9. Tidak. Tapi kalau mengucapkan alhamdulillah itu dengan kayakinan bahwa dosa yang dilakukan itu tidak haram, maka bisa murtad. Karena, salah satu penyebab murtad adalah menghalalkan yang haram atau mengharamkan yang halal. Baca detil: Penyebab Murtad

10a. Tidak termasuk meramal masa depan, hanya harapan saja. Karena meramal yang dilarang itu adalah ramalan dukun yang memakai bantuan jin. Baca detail: Hukum Meramal http://www.alkhoirot.net/2013/11/hukum-percaya-ramalan-dalam-islam.html

10b. Tidak. Hanya makruh yakni kurang dianjurkan.

12. Sebesar koin dirham sama dengan uang koin seratus rupiah.

13. Tidak sama.
14. Menyakiti sesama muslim hukumnya berdosa baik ulama atau bukan tapi tidak menjadikan seseorang murtadz kecuali kalau menyakiti ulama karena benci pada agama atau pada pesan religi yang dibawa ulama itu.

15. Nabi Muhammad terkadang bercanda tetapi dengan canda yang wajar.

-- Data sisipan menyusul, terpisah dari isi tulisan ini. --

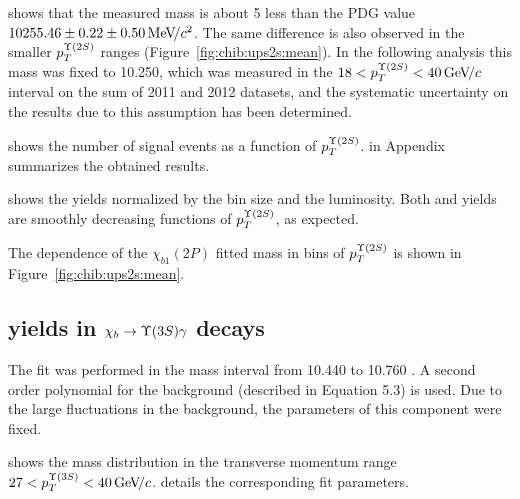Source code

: 


 shows that the measured \chiboneTwoP mass is
about 5 \mevcc less than the PDG value $10255.46  \pm 0.22 \pm 0.50 {\mathrm{\,Me\kern -0.1em V\!/}c^2}$.
The same difference is also observed in the smaller $p_T^{\Y2S}$ ranges
(Figure~\ref{fig:chib:ups2s:mean}).
In the following analysis this mass was fixed to 10.250\gevcc, which was measured
in the $18 < p_T^{\Y2S} < 40 \gevc$ interval on the sum of 2011 and 2012 datasets, and the
systematic uncertainty on the results due to this assumption has been
determined.



 shows the number of signal events as a function
of $p_T^{\Y2S}$.  in Appendix summarizes the
obtained results.



 shows the yields normalized by the bin
size and the luminosity. Both \chibTwoP and \chibThreeP yields are smoothly
decreasing functions of $p_T^{\Y2S}$, as expected.

The dependence of the $\chi_{b1}(2P)$ fitted mass in bins of $p_T^{\Y2S}$ is
shown in Figure~\ref{fig:chib:ups2s:mean}.


\subsection{\texorpdfstring{\chib}{xb} yields in
    \texorpdfstring{$\chib \to \Y3S \gamma$}{xb --> Y(3S) gamma} decays}
\label{sec:chib:ups3s:fit}

The fit was performed in the mass interval from  10.440 to 10.760 \gevcc. 
A second order polynomial for the background (described in Equation 5.3) is used.
Due to the large fluctuations in the background, the
parameters of this component were fixed.


 shows the mass distribution in the
transverse momentum range $27<p_T^{\Y3S}<40\gevc$.
 details the corresponding fit parameters.




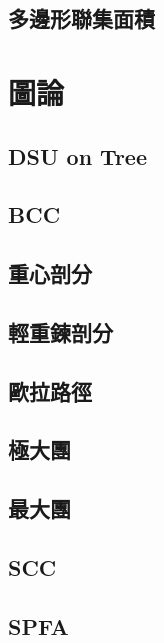 \documentclass[a4paper,10pt,twocolumn,oneside]{article}
\begin{document}
\subsection{多邊形聯集面積}

%


\section{圖論}
\subsection{DSU on Tree}

\subsection{BCC}

\subsection{重心剖分}

\subsection{輕重鍊剖分}

\subsection{歐拉路徑}

\subsection{極大團}

\subsection{最大團}

\subsection{SCC}

\subsection{SPFA}

\end{document}
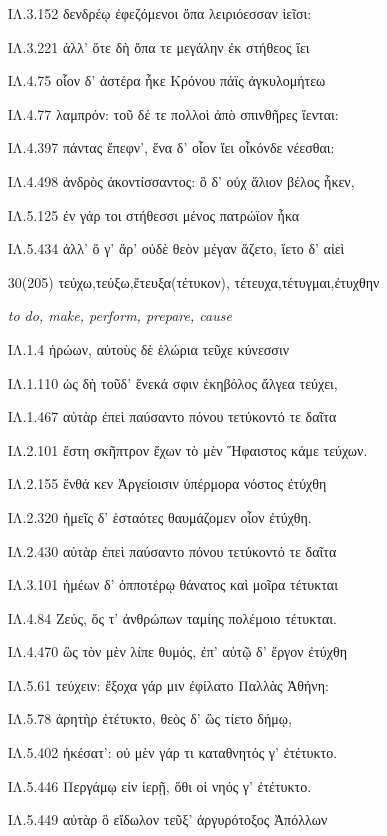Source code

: \begin{enumerate}
{ΙΛ.3.152 δενδρέῳ ἐφεζόμενοι ὄπα λειριόεσσαν ἱεῖσι:

ΙΛ.3.221 ἀλλ' ὅτε δὴ ὄπα τε μεγάλην ἐκ στήθεος ἵει

ΙΛ.4.75 οἷον δ' ἀστέρα ἧκε Κρόνου πάϊς ἀγκυλομήτεω

ΙΛ.4.77 λαμπρόν: τοῦ δέ τε πολλοὶ ἀπὸ σπινθῆρες ἵενται:

ΙΛ.4.397 πάντας ἔπεφν', ἕνα δ' οἶον ἵει οἶκόνδε νέεσθαι:

ΙΛ.4.498 ἀνδρὸς ἀκοντίσσαντος: ὃ δ' οὐχ ἅλιον βέλος ἧκεν,

ΙΛ.5.125 ἐν γάρ τοι στήθεσσι μένος πατρώϊον ἧκα

ΙΛ.5.434 ἀλλ' ὅ γ' ἄρ' οὐδὲ θεὸν μέγαν ἅζετο, ἵετο δ' αἰεὶ

}



\clearpage
\item[\large 30(205)]{\large \g  τεύχω,τεύξω,ἔτευξα(τέτυκον), τέτευχα,τέτυγμαι,ἐτυχθην    }

\hspace{0.2cm} \textit{  to do, make, perform, prepare, cause }

{\g
ΙΛ.1.4 ἡρώων, αὐτοὺς δὲ ἑλώρια τεῦχε κύνεσσιν

ΙΛ.1.110 ὡς δὴ τοῦδ' ἕνεκά σφιν ἑκηβόλος ἄλγεα τεύχει,

ΙΛ.1.467 αὐτὰρ ἐπεὶ παύσαντο πόνου τετύκοντό τε δαῖτα

ΙΛ.2.101 ἔστη σκῆπτρον ἔχων τὸ μὲν Ἥφαιστος κάμε τεύχων.

ΙΛ.2.155 ἔνθά κεν Ἀργείοισιν ὑπέρμορα νόστος ἐτύχθη

ΙΛ.2.320 ἡμεῖς δ' ἑσταότες θαυμάζομεν οἷον ἐτύχθη.

ΙΛ.2.430 αὐτὰρ ἐπεὶ παύσαντο πόνου τετύκοντό τε δαῖτα

ΙΛ.3.101 ἡμέων δ' ὁπποτέρῳ θάνατος καὶ μοῖρα τέτυκται

ΙΛ.4.84 Ζεύς, ὅς τ' ἀνθρώπων ταμίης πολέμοιο τέτυκται.

ΙΛ.4.470 ὣς τὸν μὲν λίπε θυμός, ἐπ' αὐτῷ δ' ἔργον ἐτύχθη

ΙΛ.5.61 τεύχειν: ἔξοχα γάρ μιν ἐφίλατο Παλλὰς Ἀθήνη:

ΙΛ.5.78 ἀρητὴρ ἐτέτυκτο, θεὸς δ' ὣς τίετο δήμῳ,

ΙΛ.5.402 ἠκέσατ': οὐ μὲν γάρ τι καταθνητός γ' ἐτέτυκτο.

ΙΛ.5.446 Περγάμῳ εἰν ἱερῇ, ὅθι οἱ νηός γ' ἐτέτυκτο.

ΙΛ.5.449 αὐτὰρ ὃ εἴδωλον τεῦξ' ἀργυρότοξος Ἀπόλλων

}
\end{enumerate}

AIR KENCING DI UJUNG KEMALUAN TIDAK NAJIS KARENA TERMASUK BATIN

Imam Nawawi dalam Al-Majmuk berkata:


قال الغزالي: ولا يستقصي فيه بالتعرض للباطن، فإن ذلك منبع الوسواس، قال: وليعلم أن كل ما لا يصل الماء إليه فهو باطن، ولا يثبت للفضلات الباطنة حكم النجاسة حتى تبرز، وما ظهر له حكم النجاسة وحد ظهوره ـ أي ضابط ظهوره ـ أن يصله الماء

Artinya: Al-Ghazali berkata: Dan hendaknya tidak melihat ke bagian dalam karena itu menjadi sumber was-was. Ketahuilah bahwa setiap sesuatu yang tidak sampai air padanya itu termasuk batin (bagian dalam). Dan kelebihan atau sisa-sisa di bagian dalam tidak dihukumi najis kecuali setelah tampak keluar. Sesuatu yang tampak dihukumi najis. Batasan tampak (zhahir) adalah sampainya air padanya.